I do not recall the end of the statement, but I do remember that Secretary Clinton did not include the word “enough” in her statement.

If I recall correctly, the “threat” referred to the threat of the Taliban taking control of Pakistan’s nuclear arms.

Secretary Clinton was trying to say that she could not overemphasize the threat.

The verb “underscore” in this context simply means underline or pay attention to, not overemphasize.

The solution comes from including the adverb “enough” or the adverb “sufficiently” in the statement.

The Secretary’s misstatement is equivalent to someone saying “I could care less.” when he or she should say instead “I could not care less.”

Solution:
“I think we cannot underscore enough the threat …”

“Original Copy”

Self-negation

I saw “ORIGINAL COPY” misspelled in a YouTube video yesterday while writing my blog post about Engrish.com.

The phrase went right past me when I first saw it yesterday — probably because it is so common, especially in American English.

But reading the phrase a second time made me think, “Huh?!”

How can something be original and a copy at the same time?

It cannot, so this phrase is a self-negation.

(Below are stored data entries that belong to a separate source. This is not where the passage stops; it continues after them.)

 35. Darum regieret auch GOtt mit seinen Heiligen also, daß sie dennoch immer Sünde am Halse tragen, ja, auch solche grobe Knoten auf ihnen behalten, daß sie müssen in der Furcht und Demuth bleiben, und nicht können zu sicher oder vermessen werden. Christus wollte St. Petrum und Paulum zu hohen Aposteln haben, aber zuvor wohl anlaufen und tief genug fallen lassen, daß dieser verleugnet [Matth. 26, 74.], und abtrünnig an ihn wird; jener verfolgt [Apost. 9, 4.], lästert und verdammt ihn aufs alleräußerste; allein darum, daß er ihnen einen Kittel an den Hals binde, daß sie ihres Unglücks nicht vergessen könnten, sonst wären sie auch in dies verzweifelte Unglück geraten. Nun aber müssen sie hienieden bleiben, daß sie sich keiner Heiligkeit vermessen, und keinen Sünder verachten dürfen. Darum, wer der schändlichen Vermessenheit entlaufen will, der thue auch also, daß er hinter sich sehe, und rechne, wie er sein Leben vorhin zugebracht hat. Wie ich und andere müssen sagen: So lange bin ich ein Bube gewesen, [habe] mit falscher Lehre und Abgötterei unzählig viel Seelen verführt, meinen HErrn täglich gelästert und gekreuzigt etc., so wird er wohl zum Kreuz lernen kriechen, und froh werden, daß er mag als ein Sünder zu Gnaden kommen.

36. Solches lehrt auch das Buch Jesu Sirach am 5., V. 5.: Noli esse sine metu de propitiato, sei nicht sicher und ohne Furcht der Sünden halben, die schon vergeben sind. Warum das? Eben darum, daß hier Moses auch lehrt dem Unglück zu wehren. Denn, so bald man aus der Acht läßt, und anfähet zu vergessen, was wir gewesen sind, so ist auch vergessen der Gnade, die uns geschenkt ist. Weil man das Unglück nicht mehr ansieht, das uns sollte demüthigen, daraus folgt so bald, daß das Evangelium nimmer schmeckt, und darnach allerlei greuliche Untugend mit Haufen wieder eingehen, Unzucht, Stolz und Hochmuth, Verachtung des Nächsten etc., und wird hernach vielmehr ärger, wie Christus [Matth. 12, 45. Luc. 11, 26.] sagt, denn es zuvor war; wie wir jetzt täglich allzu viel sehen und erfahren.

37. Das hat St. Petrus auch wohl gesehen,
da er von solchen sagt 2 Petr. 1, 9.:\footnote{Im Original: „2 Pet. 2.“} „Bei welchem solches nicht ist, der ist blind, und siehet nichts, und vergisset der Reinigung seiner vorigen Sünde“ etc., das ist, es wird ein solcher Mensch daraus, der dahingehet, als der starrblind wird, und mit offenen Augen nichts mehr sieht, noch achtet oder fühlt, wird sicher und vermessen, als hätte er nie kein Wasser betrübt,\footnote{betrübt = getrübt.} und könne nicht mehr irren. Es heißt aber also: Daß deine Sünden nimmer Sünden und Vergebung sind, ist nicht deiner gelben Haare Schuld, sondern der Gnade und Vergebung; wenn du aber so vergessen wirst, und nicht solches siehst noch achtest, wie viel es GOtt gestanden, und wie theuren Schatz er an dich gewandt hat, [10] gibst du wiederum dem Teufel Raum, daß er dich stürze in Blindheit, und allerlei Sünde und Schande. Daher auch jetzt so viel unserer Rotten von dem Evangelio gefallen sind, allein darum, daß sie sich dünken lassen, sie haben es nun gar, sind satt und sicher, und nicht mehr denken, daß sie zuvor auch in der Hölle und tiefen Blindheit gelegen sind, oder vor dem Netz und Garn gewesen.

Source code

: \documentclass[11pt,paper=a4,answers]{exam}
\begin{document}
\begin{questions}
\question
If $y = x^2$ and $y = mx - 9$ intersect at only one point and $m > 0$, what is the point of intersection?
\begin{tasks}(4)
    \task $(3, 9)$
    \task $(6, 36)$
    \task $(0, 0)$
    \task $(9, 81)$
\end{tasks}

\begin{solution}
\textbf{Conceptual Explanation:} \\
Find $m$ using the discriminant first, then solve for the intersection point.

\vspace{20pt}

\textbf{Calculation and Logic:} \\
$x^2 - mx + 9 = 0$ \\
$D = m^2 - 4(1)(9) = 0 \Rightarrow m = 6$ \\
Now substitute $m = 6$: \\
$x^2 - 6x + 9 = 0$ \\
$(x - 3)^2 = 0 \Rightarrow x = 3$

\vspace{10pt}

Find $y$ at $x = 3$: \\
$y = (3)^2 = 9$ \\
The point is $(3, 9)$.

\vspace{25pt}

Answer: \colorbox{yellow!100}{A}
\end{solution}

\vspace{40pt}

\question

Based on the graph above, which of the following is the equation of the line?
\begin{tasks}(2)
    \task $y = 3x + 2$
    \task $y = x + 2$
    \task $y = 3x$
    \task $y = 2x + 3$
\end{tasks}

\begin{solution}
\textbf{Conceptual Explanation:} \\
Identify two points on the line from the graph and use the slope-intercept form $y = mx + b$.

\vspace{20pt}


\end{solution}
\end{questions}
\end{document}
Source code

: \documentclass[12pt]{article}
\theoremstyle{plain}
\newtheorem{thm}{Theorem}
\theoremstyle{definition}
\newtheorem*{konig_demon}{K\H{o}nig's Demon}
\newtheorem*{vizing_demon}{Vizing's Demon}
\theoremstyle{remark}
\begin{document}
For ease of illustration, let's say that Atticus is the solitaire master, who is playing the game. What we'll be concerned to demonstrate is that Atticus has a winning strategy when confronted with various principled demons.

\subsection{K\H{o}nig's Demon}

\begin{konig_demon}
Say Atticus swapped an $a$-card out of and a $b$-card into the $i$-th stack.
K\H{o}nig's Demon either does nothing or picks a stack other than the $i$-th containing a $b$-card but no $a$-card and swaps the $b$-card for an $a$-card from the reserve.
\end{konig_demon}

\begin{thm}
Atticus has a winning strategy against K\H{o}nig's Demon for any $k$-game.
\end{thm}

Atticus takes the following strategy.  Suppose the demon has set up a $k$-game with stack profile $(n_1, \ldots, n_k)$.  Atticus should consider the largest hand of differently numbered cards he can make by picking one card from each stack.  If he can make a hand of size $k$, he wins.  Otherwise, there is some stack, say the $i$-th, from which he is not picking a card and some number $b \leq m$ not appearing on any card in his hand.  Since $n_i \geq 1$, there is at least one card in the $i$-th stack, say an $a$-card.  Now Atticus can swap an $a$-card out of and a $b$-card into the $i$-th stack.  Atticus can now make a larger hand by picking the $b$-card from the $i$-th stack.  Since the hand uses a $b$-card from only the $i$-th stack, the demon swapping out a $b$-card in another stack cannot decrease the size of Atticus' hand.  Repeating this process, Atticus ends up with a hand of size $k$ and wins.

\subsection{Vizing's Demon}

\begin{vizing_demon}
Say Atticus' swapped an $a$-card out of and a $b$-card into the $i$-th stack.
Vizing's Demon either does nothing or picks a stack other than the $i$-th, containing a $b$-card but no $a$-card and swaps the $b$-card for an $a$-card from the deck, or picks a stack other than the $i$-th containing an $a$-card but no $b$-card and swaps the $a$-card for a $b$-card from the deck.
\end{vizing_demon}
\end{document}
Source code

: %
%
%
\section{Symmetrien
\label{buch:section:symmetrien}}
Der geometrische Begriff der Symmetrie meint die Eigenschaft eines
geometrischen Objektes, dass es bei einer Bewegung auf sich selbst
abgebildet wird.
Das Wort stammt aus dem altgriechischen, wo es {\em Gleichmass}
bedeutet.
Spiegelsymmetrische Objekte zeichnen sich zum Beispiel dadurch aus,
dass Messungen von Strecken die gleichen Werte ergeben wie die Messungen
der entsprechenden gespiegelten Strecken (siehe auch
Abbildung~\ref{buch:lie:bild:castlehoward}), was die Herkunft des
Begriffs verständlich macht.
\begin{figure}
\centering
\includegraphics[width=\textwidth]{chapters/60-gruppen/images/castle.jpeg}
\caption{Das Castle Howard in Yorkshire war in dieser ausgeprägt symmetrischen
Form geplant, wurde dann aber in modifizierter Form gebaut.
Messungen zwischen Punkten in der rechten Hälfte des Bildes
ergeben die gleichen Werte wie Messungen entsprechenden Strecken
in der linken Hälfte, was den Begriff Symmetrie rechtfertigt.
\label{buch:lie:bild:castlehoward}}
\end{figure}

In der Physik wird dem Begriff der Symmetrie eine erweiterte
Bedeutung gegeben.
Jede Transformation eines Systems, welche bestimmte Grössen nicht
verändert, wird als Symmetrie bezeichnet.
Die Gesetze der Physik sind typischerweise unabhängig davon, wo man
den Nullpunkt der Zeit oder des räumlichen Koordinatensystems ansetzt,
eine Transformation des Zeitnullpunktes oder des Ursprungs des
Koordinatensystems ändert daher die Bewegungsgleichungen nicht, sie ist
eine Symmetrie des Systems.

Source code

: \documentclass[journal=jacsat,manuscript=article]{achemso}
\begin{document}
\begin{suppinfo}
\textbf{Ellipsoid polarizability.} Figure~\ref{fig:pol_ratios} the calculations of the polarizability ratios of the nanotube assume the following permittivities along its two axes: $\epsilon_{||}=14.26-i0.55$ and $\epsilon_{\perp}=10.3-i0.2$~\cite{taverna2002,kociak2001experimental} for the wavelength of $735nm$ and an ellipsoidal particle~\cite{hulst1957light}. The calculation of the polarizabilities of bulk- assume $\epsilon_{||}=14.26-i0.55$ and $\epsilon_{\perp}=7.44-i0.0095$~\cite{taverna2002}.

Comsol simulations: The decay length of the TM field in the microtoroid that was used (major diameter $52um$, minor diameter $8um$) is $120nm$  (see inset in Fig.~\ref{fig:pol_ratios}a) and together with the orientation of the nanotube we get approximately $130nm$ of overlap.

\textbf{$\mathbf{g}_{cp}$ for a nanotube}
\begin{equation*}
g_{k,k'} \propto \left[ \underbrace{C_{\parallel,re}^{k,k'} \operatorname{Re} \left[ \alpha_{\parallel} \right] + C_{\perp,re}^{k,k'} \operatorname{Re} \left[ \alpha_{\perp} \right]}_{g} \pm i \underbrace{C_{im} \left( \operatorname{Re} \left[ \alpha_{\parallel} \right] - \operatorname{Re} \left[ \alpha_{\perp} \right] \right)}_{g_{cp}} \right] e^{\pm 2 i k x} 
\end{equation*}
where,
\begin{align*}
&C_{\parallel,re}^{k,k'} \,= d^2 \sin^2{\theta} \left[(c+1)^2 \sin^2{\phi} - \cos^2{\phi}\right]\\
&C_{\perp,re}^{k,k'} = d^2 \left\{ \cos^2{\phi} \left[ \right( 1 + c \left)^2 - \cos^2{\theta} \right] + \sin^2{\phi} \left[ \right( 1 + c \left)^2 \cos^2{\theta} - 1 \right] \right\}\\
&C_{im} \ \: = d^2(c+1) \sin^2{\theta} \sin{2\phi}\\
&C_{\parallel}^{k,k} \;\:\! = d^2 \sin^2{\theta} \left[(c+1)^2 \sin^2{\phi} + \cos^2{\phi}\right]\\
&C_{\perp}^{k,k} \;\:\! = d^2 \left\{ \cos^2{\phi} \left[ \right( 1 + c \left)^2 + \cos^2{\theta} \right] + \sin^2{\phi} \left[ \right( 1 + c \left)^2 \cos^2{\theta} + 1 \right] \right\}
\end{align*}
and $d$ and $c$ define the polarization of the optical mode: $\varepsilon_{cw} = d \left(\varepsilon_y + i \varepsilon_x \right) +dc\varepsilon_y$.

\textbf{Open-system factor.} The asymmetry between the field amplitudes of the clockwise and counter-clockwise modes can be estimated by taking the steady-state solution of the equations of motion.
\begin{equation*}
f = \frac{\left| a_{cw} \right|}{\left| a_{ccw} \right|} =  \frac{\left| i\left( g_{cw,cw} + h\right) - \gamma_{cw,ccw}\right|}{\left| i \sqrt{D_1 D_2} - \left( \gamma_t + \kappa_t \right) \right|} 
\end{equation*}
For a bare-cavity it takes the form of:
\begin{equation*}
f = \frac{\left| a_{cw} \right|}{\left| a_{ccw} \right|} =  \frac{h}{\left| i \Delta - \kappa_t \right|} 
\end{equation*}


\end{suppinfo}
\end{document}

For fun, I searched Google for “original copy” (with the quotation marks, to avoid variations) and got about 1,100,000 matches.

Yikes!

A “quantum leap” is NOT impressive.

Euphemisms, Nouns, Self-negation

Have you ever heard someone say something similar to “The company made a quantum leap in productivity this past quarter.”, as if trying to say that a lot of progress was made?

I do not know the origin of the phrase “quantum leap”, but you should know that this euphemism, which is especially popular in American business, is essentially a self-negation.

The classic definition of the noun “quantum” is the smallest quantity of radiant energy that can exist independently.

A “quantum” in physics is the energy that is equal to the frequency of the associated radiation times Planck’s constant.

And a “quantum leap” refers to the discontinuous, instantaneous jump of an electron in an atom from one quantum state to another.

So taking a “quantum leap” truly refers to taking the smallest leap possible — not exactly what most Americans mean when they say it.

I suspect that many people misapply the phrase “quantum leap” so that they can sound smarter.

But they end up sounding a bit ignorant or pompous to anyone who has been exposed to even a little bit of modern physics.